AUC(0–inf) values extrapolated by >20% were excluded from the analysis.

Two patients with uncharacterizable terminal elimination phase and hence no AUC(0–inf) and t1/2 determined.

Caffeine AUC(0–inf) and t1/2 not reportable due to caffeine concentrations in most patients rebounded at or after 24 h post dose, which is probably due to ingestion of caffeinated drinks or food as patients were discharged 12 h post dose.

§

Seven patients in periods 1 and 2 had predose caffeine concentrations >5% of Cmax and data from these patients were excluded from all PK and statistical analysis.

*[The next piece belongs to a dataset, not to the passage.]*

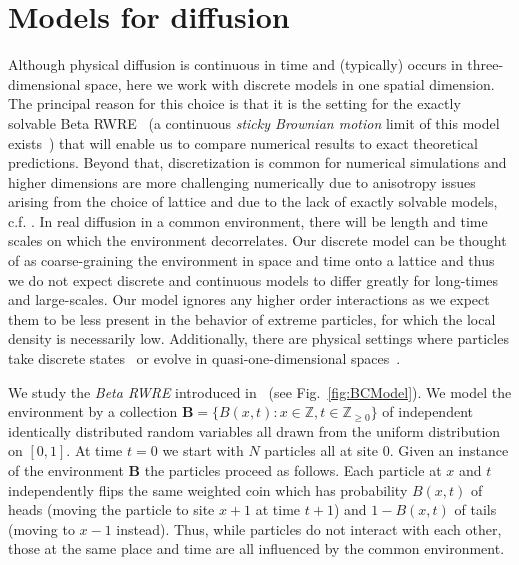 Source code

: \section{Models for diffusion}
Although physical diffusion is continuous in time and (typically) occurs in three-dimensional space, here we work with discrete models in one spatial dimension. The principal reason for this choice is that it is the setting for the exactly solvable  Beta RWRE~\cite{barraquandRandomwalkBetadistributedRandom2017a} (a continuous {\it sticky Brownian motion} limit of this model exists~\cite{barraquandLargeDeviationsSticky2020}) that will enable us to compare numerical results to exact theoretical predictions.
Beyond that, discretization is common for numerical simulations and higher dimensions are more challenging numerically due to anisotropy issues arising from the choice of lattice and due to the lack of exactly solvable models, c.f. \cite{ledoussalDiffusionTimedependentRandom2017}. In real diffusion in a common environment, there will be length and time scales on which the environment decorrelates.  Our discrete model can be thought of as coarse-graining the environment in space and time onto a lattice and thus we do not expect discrete and continuous models to differ greatly for long-times and large-scales. Our model ignores any higher order interactions as we expect them to be less present in the behavior of extreme particles, for which the local density is necessarily low. Additionally, there are physical settings where particles take discrete states~\cite{fellerDiffusionProcessesGenetics1951, moranRandomProcessesGenetics1958} or evolve in quasi-one-dimensional spaces~\cite{pollardGaseousSelfDiffusionLong1948,ahmadiDiffusionQuasionedimensionalChannels2017}.

We study the {\it Beta RWRE} introduced in~\cite{barraquandRandomwalkBetadistributedRandom2017a} (see Fig.~\ref{fig:BCModel}). We model the environment by a collection $\mathbf{B}= \big\{B(x,t):x\in \mathbb{Z},t\in \mathbb{Z}_{\geq 0}\big\}$ of independent identically distributed random variables all drawn from the uniform distribution on $[0,1]$. At time $t=0$ we start with $N$ particles all at site $0$. Given an instance of the environment $\mathbf{B}$ the particles proceed as follows. Each particle at $x$ and $t$ independently flips the same weighted coin which has probability $B(x,t)$ of heads (moving the particle to site $x+1$ at time $t+1$) and $1-B(x,t)$ of tails (moving to $x-1$ instead). Thus, while particles do not interact with each other, those at the same place and time are all influenced by the common environment.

High %CV due to three patients with poor metabolizer status for CYP2D6.

Safety and tolerability

One (5%) patient in period 1 (probe drug cocktail alone) and three (15%) patients in period 2 (probe drug cocktail + DAC HYP) experienced one or more treatment‐emergent adverse event(s) (e.g. diarrhoea, nasopharyngitis, sensation of heaviness). All adverse events were mild in severity and were not considered related to DAC HYP therapy. No clinically relevant changes in vital signs or electrocardiogram were observed during the TP‐DI sub‐study.

Discussion

To our knowledge, this is first comprehensive clinical study to assess potential effects of a mAb that blocks the high‐affinity IL‐2R on activity of CYP enzymes, and one of the few robust therapeutic protein–small molecule drug interaction studies conducted to date. Results from this study show that repeated administration of the DAC HYP dosing regimen evaluated in pivotal studies in patients with multiple sclerosis (i.e. 150 mg SC every 4 weeks) did not affect the systemic exposure of concomitantly administered sensitive probe substrates for CYP1A2 (caffeine), CYP2C9 (S‐warfarin), CYP2C19 (omeprazole), CYP2D6 (dextromethorphan) and CYP3A (oral midazolam). While meeting strict bioequivalence criteria is not generally required to declare no clinically relevant drug interaction, the 90% CIs for plasma AUC for caffeine, S‐warfarin, omeprazole and midazolam were within the default no‐effect boundary of 0.80–1.25, with point estimates ranging from 1.00–1.03. The 90% CIs for S‐warfarin and caffeine Cmax were within the bioequivalence criteria, while the 90% CIs for midazolam and omeprazole Cmax extended slightly outside the upper boundary of 1.25 (with point estimates of the ratios close to 1). Considering the objective of this study was to determine the effect of DAC HYP on CYP activities using sensitive probe substrates, evaluation of AUC of the probe substrates provides a more robust phenotypic measure of the CYP activities than Cmax of the probe substrates. The 90% CI for the urine dextromethorphan to dextrorphan ratio (a phenotypic measure of CYP2D6 activity) extended slightly outside the default no‐effect boundary on both sides (0.76–1.34), with a point estimate of 1.01. The wider CI for the urine dextromethorphan to dextrorphan ratio is most likely due to the high intra‐individual variability associated with urine collections and CYP2D6 activity, which has been reported to be ~50% 18. Another study with a comparable sample size (21 patients with cancer) showed a comparable CI (90% CI, 0.70–1.30) for the 12 h urine dextromethorphan to dextrorphan ratio with sorafenib, a drug with no clinically relevant interaction with CYP2D6 13.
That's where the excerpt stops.